Tuesday, December 19, 2006

Finals and the Coming of Christ

As I have been walking around these past few weeks, talking with students and overhearing them as they study in coffee shops, I would say that most, if not all of you are worried about how you are going to do in your classes. Some of what I have heard is anxiety over getting less than the grade that you want or failing a class all together or turning in a paper that your teacher hates and not being able to do anything about your grade or studying for a test and still not being prepared. I remember these feelings and unfortunately, there isn’t much that I can do to help take your anxieties away. So, when I looked at the lessons for today, I kind of laughed to myself. From Zephaniah we hear, “The Lord has taken away the judgment against you, he has turned away your enemies. The Lord is in your midst, you shall fear disaster no more.” From Philippians, we hear, “Rejoice in the Lord always and again I say rejoice. Do now worry about anything, but in everything prayer and supplication with thanksgiving let your requests be made known to God. And the peace of God, which passes all understanding, will guard your hearts and minds.” So, according to these writers, you have nothing to worry about. God has taken away the judgments against you and you shall fear disaster no more, therefore rejoice and be glad.

Not so simple, I know. But in these words from today, may be a truth that will help you get through the next week and the rest of your life. But before I get into that, I want to share a story with you.

There once was a man who was caught in a terrible storm. It had been raining and raining and the land around him was beginning to flood. People in the houses around him told him that he should leave like they were. He told them that he was a man of faith and that God was going to save him from the storm. They said their goodbyes and his neighbors left one by one until he was the only one left on the block. The waters kept rising – so much so that he had to climb up to his attic. As he sat there looking out this window and praying to God, a boat came by and offered him a ride. He said no, that he was a person of faith and God was going to save him. The waters kept rising and soon, he had to get on the roof of his house. A helicopter came by to rescue him and he refused saying that he was a man of faith and that God was going to save him. The waters kept rising and soon, the man died from drowning. When he reached heaven, he angrily approached God and said, “Lord, I prayed to you for days to save me from the storm and you left me there to drown. Why didn’t you come and save me?” God replied, “I sent your neighbors, a boat and a helicopter – but you sent them all away. I did my part, but you didn’t do yours! You ignored all the help that I sent to you.”

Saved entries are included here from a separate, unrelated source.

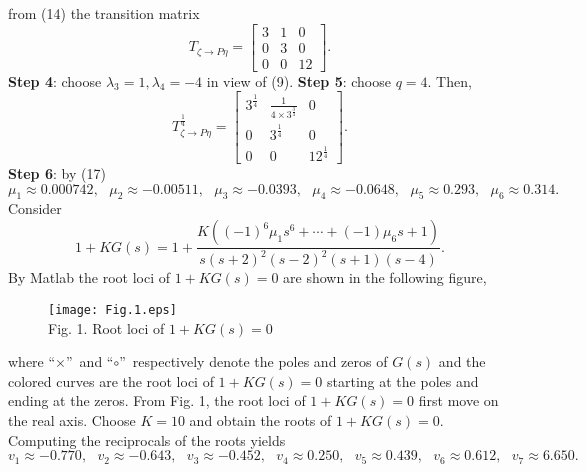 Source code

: \documentclass[journal,a4paper,12pt,onecolumn]{IEEEtran}
\begin{document}
from (14) the transition matrix\begin{equation*}
T_{\zeta \rightarrow P\eta }=\left[
\begin{array}{ccc}
3 & 1 & 0 \\
0 & 3 & 0 \\
0 & 0 & 12\end{array}\right] .
\end{equation*}\textbf{Step 4}: choose $\lambda _{3}=1,\lambda _{4}=-4$ in view of (9).
\textbf{Step 5}: choose $q=4$. Then,\begin{equation*}
T_{\zeta \rightarrow P\eta }^{\frac{1}{4}}=\left[
\begin{array}{ccc}
3^{\frac{1}{4}} & \frac{1}{4\times 3^{\frac{3}{4}}} & 0 \\
0 & 3^{\frac{1}{4}} & 0 \\
0 & 0 & 12^{\frac{1}{4}}\end{array}\right] .
\end{equation*}\textbf{Step 6}: by (17)\begin{equation*}
\mu _{1}\approx 0.000742,\text{ }\mu _{2}\approx -0.00511,\text{ }\mu
_{3}\approx -0.0393,\text{ }\mu _{4}\approx -0.0648,\text{ }\mu _{5}\approx
0.293,\text{ }\mu _{6}\approx 0.314.
\end{equation*}Consider\begin{equation*}
1+KG\left( s\right) =1+\frac{K\left( \left( -1\right) ^{6}\mu
_{1}s^{6}+\cdots +\left( -1\right) \mu _{6}s+1\right) }{s\left( s+2\right)
^{2}\left( s-2\right) ^{2}\left( s+1\right) \left( s-4\right) }.
\end{equation*}By Matlab the root loci of $1+KG\left( s\right) =0$ are shown in the
following figure,
\begin{figure}[h!]
\begin{center}
\texttt{[image: Fig.1.eps]} \\[0pt]
{\fontsize{11pt}{11.6pt} \selectfont Fig. 1. Root loci of $1+KG\left(
s\right) =0$}
\end{center}
\end{figure}
where \textquotedblleft $\times $\textquotedblright\ and \textquotedblleft $\circ $\textquotedblright\ respectively denote the poles and zeros of $G\left( s\right) $ and the colored curves are the root loci of $1+KG\left(
s\right) =0$ starting at the poles and ending at the zeros. From Fig. 1, the
root loci of $1+KG\left( s\right) =0$ first move on the real axis. Choose $K=10$ and obtain the roots of $1+KG\left( s\right) =0$. Computing the
reciprocals of the roots yields\begin{equation*}
v_{1}\approx -0.770,\text{ }v_{2}\approx -0.643,\text{ }v_{3}\approx -0.452,\text{ }v_{4}\approx 0.250,\text{ }v_{5}\approx 0.439,\text{ }v_{6}\approx
0.612,\text{ }v_{7}\approx 6.650.
\end{equation*}
\end{document}
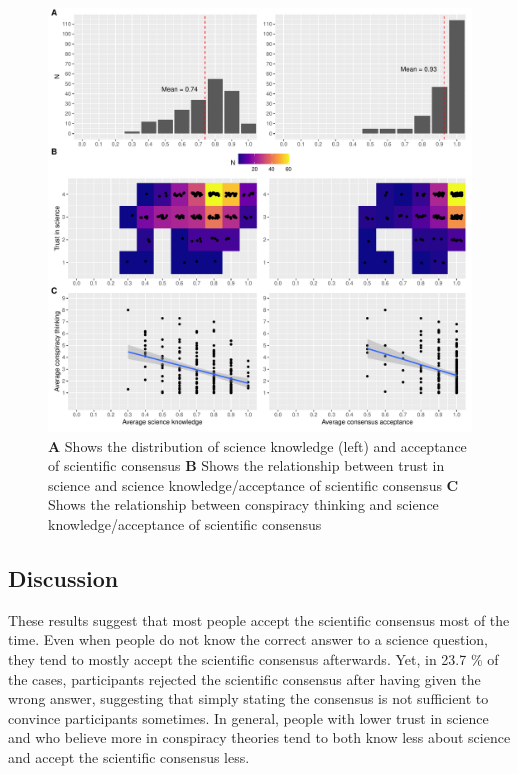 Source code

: \documentclass[
  doc,floatsintext]{apa6}
\begin{document}
\begin{figure}
\centering
\includegraphics{output/figures/exp1-plot.pdf}
\caption{\label{fig:exp1-plot}\textbf{A} Shows the distribution of science knowledge (left) and acceptance of scientific consensus \textbf{B} Shows the relationship between trust in science and science knowledge/acceptance of scientific consensus \textbf{C} Shows the relationship between conspiracy thinking and science knowledge/acceptance of scientific consensus}
\end{figure}

\subsection{Discussion}\label{discussion}

These results suggest that most people accept the scientific consensus most of the time. Even when people do not know the correct answer to a science question, they tend to mostly accept the scientific consensus afterwards. Yet, in 23.7 \% of the cases, participants rejected the scientific consensus after having given the wrong answer, suggesting that simply stating the consensus is not sufficient to convince participants sometimes. In general, people with lower trust in science and who believe more in conspiracy theories tend to both know less about science and accept the scientific consensus less.
\end{document}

In the Gospel of Luke, we once again hear about repentance. We have all hear this word many times. I preached about it last Sunday, and again on Wednesday. And for John the Baptist, it is more than just saying that you are sorry. I really like what theologian Frederick Buechner says about repentance. He says that it is “to come to your senses. It is not so much something you do as something that happens. True repentance spends less time looking at the past and saying, “I’m sorry,” than to the future and saying, “Wow!” Repentance means changing your life so that you will be able to let the bad go and let the good in. Repentance is changing your life so that there is hope. John the Baptist is not telling those around him to give up who and what they are – rather, he tells them what they must change about their life style to turn their lives more toward God. He tells the crowd to help those around them by giving them coats or food. He tells the tax collectors, who made their living from overcharging people, to only charge them their proper amount. He tells the soldiers that they are to only do their jobs and that they are not to take money from them. John is telling them to change things that are doable and practical. He is telling them to change the way that they live so they can help others, because in helping others, and changing the pieces of their lives that they have control over, they will begin to prepare themselves for the coming of the Messiah.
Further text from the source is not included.